IT’S ABOUT TIME…TIMESHARE ABS HOLDS STEADY AS VACATIONS RESUME

[Pages:3]June 2021

IT'S ABOUT TIME...TIMESHARE ABS HOLDS STEADY AS VACATIONS RESUME

By Greg Podhajsky, CFA, Senior Structured Finance Portfolio Manager

2020 was a challenging year for the timeshare industry as operators were forced to close their resorts and sales centers, layoff staff and bring their operations to a virtual standstill. Along with the significant impact to top line revenues, bottom line financial results were affected as timeshare operators increased their provision for loan losses in the first half of 2020 in anticipation of increased consumer defaults within their timeshare loan portfolios. However, the industry withstood the sudden jolt better than expected and has recovered nicely over the past year. The combination of being better positioned because of lessons learned from the Global Financial Crisis, consumers valuing their vacation and putting it as a high payment priority within their budgets, and consumers benefiting from fiscal stimulus, have all aided in the timeshare industry's ability to come through a global pandemic relatively unscathed.

Lessons learned from the Global Financial Crisis

As the age-old adage goes, "shame on you if you fool me once, shame on me if you fool me twice." Timeshare operators learned from their misfortune during the Global Financial Crisis and made substantial changes to their operating models, better preparing them to handle an economic shock like what the world experienced during the Covid-19 pandemic. Heading into 2008, timeshare operators had large levels of resort inventory on their books (typically over three years), retained high levels of balance sheet leverage, lacked diversified sources of financing (heavily reliant on the securitization market), and maintained minimal liquidity to withstand business interruptions. These factors resulted in substantial losses for timeshare operators in 2008 and 2009 and subsequent industry consolidation.

Over the past decade, many timeshare operators switched to acquiring building inventory on an as needed basis (i.e. just in time inventory) and/or transferring construction costs and risks to third-party firms until units are sold, resulting in reduced inventory and leverage levels and overall better balance sheet management. Additionally, timeshare operators came out

of the Global Financial Crisis keenly aware of liquidity and financing risks and diversified their sources of funding to be less reliant on term securitization markets, including multiple warehouse lines for receivables and access to corporate bond markets for secured and unsecured debt.
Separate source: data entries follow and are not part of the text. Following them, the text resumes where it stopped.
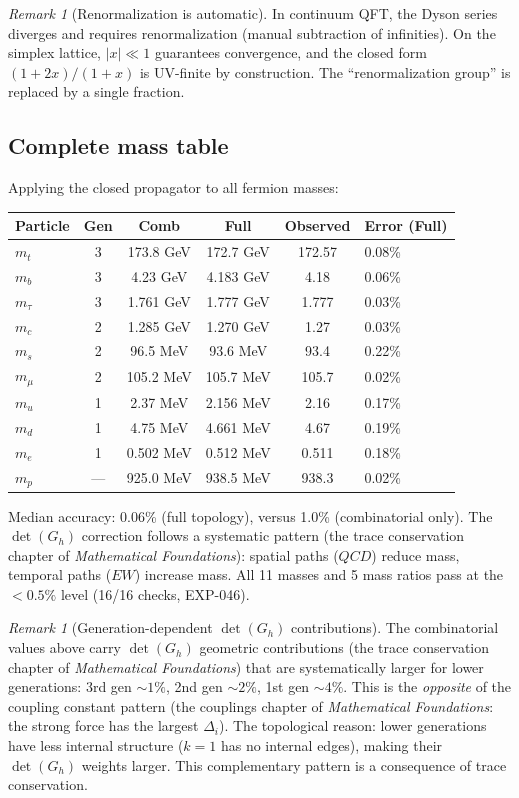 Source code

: \documentclass[12pt]{article}
\theoremstyle{remark}
\newtheorem{remark}[theorem]{Remark}
\theoremstyle{definition}
\begin{document}
\begin{remark}[Renormalization is automatic]
In continuum QFT, the Dyson series diverges and requires renormalization (manual subtraction of infinities).  On the simplex lattice, $|x| \ll 1$ guarantees convergence, and the closed form $(1+2x)/(1+x)$ is UV-finite by construction.  The ``renormalization group'' is replaced by a single fraction.
\end{remark}

\subsection{Complete mass table}

Applying the closed propagator to all fermion masses:

\begin{center}
\begin{tabular}{lccccl}
\hline
Particle & Gen & Comb & Full & Observed & Error (Full) \\
\hline
$m_t$ & 3 & 173.8 GeV & 172.7 GeV & 172.57 & 0.08\% \\
$m_b$ & 3 & 4.23 GeV & 4.183 GeV & 4.18 & 0.06\% \\
$m_\tau$ & 3 & 1.761 GeV & 1.777 GeV & 1.777 & 0.03\% \\
\hline
$m_c$ & 2 & 1.285 GeV & 1.270 GeV & 1.27 & 0.03\% \\
$m_s$ & 2 & 96.5 MeV & 93.6 MeV & 93.4 & 0.22\% \\
$m_\mu$ & 2 & 105.2 MeV & 105.7 MeV & 105.7 & 0.02\% \\
\hline
$m_u$ & 1 & 2.37 MeV & 2.156 MeV & 2.16 & 0.17\% \\
$m_d$ & 1 & 4.75 MeV & 4.661 MeV & 4.67 & 0.19\% \\
$m_e$ & 1 & 0.502 MeV & 0.512 MeV & 0.511 & 0.18\% \\
\hline
$m_p$ & --- & 925.0 MeV & 938.5 MeV & 938.3 & 0.02\% \\
\hline
\end{tabular}
\end{center}

Median accuracy: 0.06\% (full topology), versus 1.0\% (combinatorial only).  The $\det(G_h)$ correction follows a systematic pattern (the trace conservation chapter of \textit{Mathematical Foundations}): spatial paths ($QCD$) reduce mass, temporal paths ($EW$) increase mass.  All 11 masses and 5 mass ratios pass at the $< 0.5\%$ level (16/16 checks, EXP-046).

\begin{remark}[Generation-dependent $\det(G_h)$ contributions]
The combinatorial values above carry $\det(G_h)$ geometric contributions (the trace conservation chapter of \textit{Mathematical Foundations}) that are systematically larger for lower generations: 3rd gen $\sim 1\%$, 2nd gen $\sim 2\%$, 1st gen $\sim 4\%$. This is the \emph{opposite} of the coupling constant pattern (the couplings chapter of \textit{Mathematical Foundations}: the strong force has the largest $\Delta_i$). The topological reason: lower generations have less internal structure ($k = 1$ has no internal edges), making their $\det(G_h)$ weights larger. This complementary pattern is a consequence of trace conservation.
\end{remark}
\end{document}
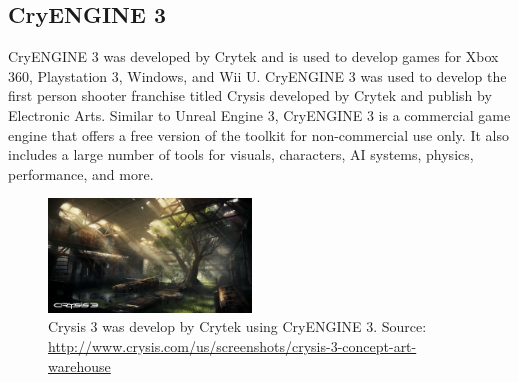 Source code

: \subsection{CryENGINE 3}
CryENGINE 3 was developed by Crytek and is used to develop games for Xbox 360, Playstation 3, Windows, and Wii U. CryENGINE 3 was used to develop the first person shooter franchise titled Crysis developed by Crytek and publish by Electronic Arts. Similar to Unreal Engine 3, CryENGINE 3 is a commercial game engine that offers a free version of the toolkit for non-commercial use only. It also includes a large number of tools for visuals, characters, AI systems, physics, performance, and more.
\begin{figure}[h!]
  \centering \includegraphics[width=0.48\textwidth]{Images/Crysis3_Fields_Warehouse_ConceptArt.png}
	\caption{Crysis 3 was develop by Crytek using CryENGINE 3. Source: \url{http://www.crysis.com/us/screenshots/crysis-3-concept-art-warehouse}}
\end{figure}

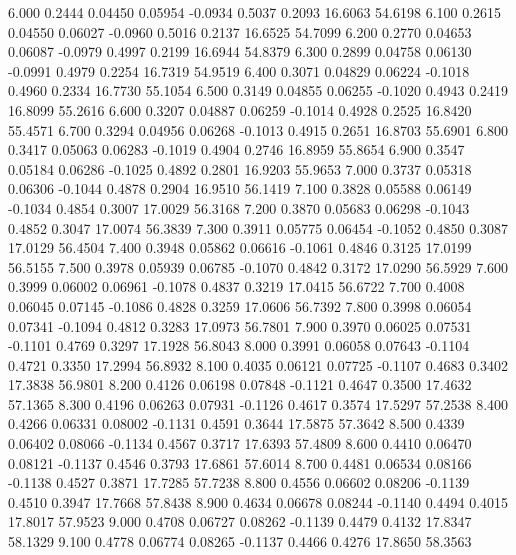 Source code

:    6.000   0.2444   0.04450   0.05954  -0.0934   0.5037   0.2093  16.6063  54.6198
   6.100   0.2615   0.04550   0.06027  -0.0960   0.5016   0.2137  16.6525  54.7099
   6.200   0.2770   0.04653   0.06087  -0.0979   0.4997   0.2199  16.6944  54.8379
   6.300   0.2899   0.04758   0.06130  -0.0991   0.4979   0.2254  16.7319  54.9519
   6.400   0.3071   0.04829   0.06224  -0.1018   0.4960   0.2334  16.7730  55.1054
   6.500   0.3149   0.04855   0.06255  -0.1020   0.4943   0.2419  16.8099  55.2616
   6.600   0.3207   0.04887   0.06259  -0.1014   0.4928   0.2525  16.8420  55.4571
   6.700   0.3294   0.04956   0.06268  -0.1013   0.4915   0.2651  16.8703  55.6901
   6.800   0.3417   0.05063   0.06283  -0.1019   0.4904   0.2746  16.8959  55.8654
   6.900   0.3547   0.05184   0.06286  -0.1025   0.4892   0.2801  16.9203  55.9653
   7.000   0.3737   0.05318   0.06306  -0.1044   0.4878   0.2904  16.9510  56.1419
   7.100   0.3828   0.05588   0.06149  -0.1034   0.4854   0.3007  17.0029  56.3168
   7.200   0.3870   0.05683   0.06298  -0.1043   0.4852   0.3047  17.0074  56.3839
   7.300   0.3911   0.05775   0.06454  -0.1052   0.4850   0.3087  17.0129  56.4504
   7.400   0.3948   0.05862   0.06616  -0.1061   0.4846   0.3125  17.0199  56.5155
   7.500   0.3978   0.05939   0.06785  -0.1070   0.4842   0.3172  17.0290  56.5929
   7.600   0.3999   0.06002   0.06961  -0.1078   0.4837   0.3219  17.0415  56.6722
   7.700   0.4008   0.06045   0.07145  -0.1086   0.4828   0.3259  17.0606  56.7392
   7.800   0.3998   0.06054   0.07341  -0.1094   0.4812   0.3283  17.0973  56.7801
   7.900   0.3970   0.06025   0.07531  -0.1101   0.4769   0.3297  17.1928  56.8043
   8.000   0.3991   0.06058   0.07643  -0.1104   0.4721   0.3350  17.2994  56.8932
   8.100   0.4035   0.06121   0.07725  -0.1107   0.4683   0.3402  17.3838  56.9801
   8.200   0.4126   0.06198   0.07848  -0.1121   0.4647   0.3500  17.4632  57.1365
   8.300   0.4196   0.06263   0.07931  -0.1126   0.4617   0.3574  17.5297  57.2538
   8.400   0.4266   0.06331   0.08002  -0.1131   0.4591   0.3644  17.5875  57.3642
   8.500   0.4339   0.06402   0.08066  -0.1134   0.4567   0.3717  17.6393  57.4809
   8.600   0.4410   0.06470   0.08121  -0.1137   0.4546   0.3793  17.6861  57.6014
   8.700   0.4481   0.06534   0.08166  -0.1138   0.4527   0.3871  17.7285  57.7238
   8.800   0.4556   0.06602   0.08206  -0.1139   0.4510   0.3947  17.7668  57.8438
   8.900   0.4634   0.06678   0.08244  -0.1140   0.4494   0.4015  17.8017  57.9523
   9.000   0.4708   0.06727   0.08262  -0.1139   0.4479   0.4132  17.8347  58.1329
   9.100   0.4778   0.06774   0.08265  -0.1137   0.4466   0.4276  17.8650  58.3563
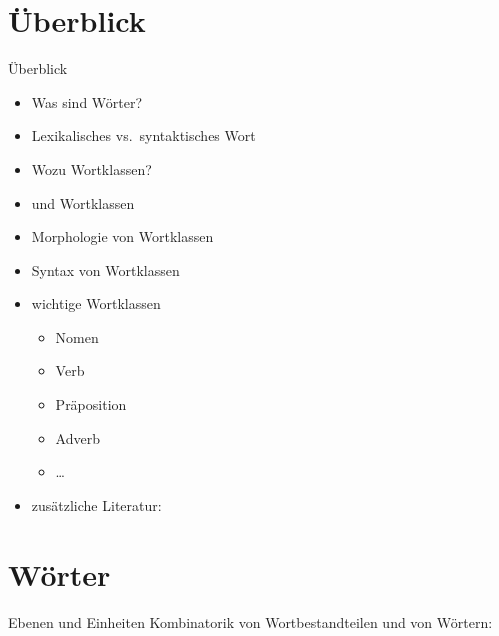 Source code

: \section{Überblick}

\begin{frame}
  {Überblick}
  \pause
  \begin{itemize}[<+->]
    \item Was sind Wörter?
    \item Lexikalisches vs.\ syntaktisches Wort
      \Halbzeile
    \item Wozu Wortklassen?
    \item {} und Wortklassen
    \item \alert{Morphologie} von Wortklassen
    \item \alert{Syntax} von Wortklassen
      \Halbzeile
    \item wichtige Wortklassen
      \begin{itemize}[<+->]
        \item Nomen
        \item Verb
        \item Präposition
        \item Adverb
        \item \ldots
      \end{itemize}
      \Halbzeile
    \item zusätzliche Literatur: \citet{Engel2009}
  \end{itemize}
\end{frame}


\section{Wörter}

\begin{frame}
  {Ebenen und Einheiten}
  \pause
  Kombinatorik von Wortbestandteilen und von Wörtern:
  \pause
  \Zeile
  \begin{exe}
    \ex
    \begin{xlist}
      \pause
    \end{xlist}
    \pause
    \Zeile
    \ex
    \begin{xlist}
      \pause
    \end{xlist}
  \end{exe}
\end{frame}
From March 2020 through May 2021, publicly traded timeshare companies issued over $4 billion in non-securitized debt (corporate bonds, bank loans and warehouse lines), while maintaining access to the securitization markets with issuance of $2.3 billion. These additional sources of financing, as well as management's awareness of the necessity to maintain higher levels of ongoing liquidity and reduce expenses and staff quickly when business slows, helped the timeshare industry survive a year like 2020.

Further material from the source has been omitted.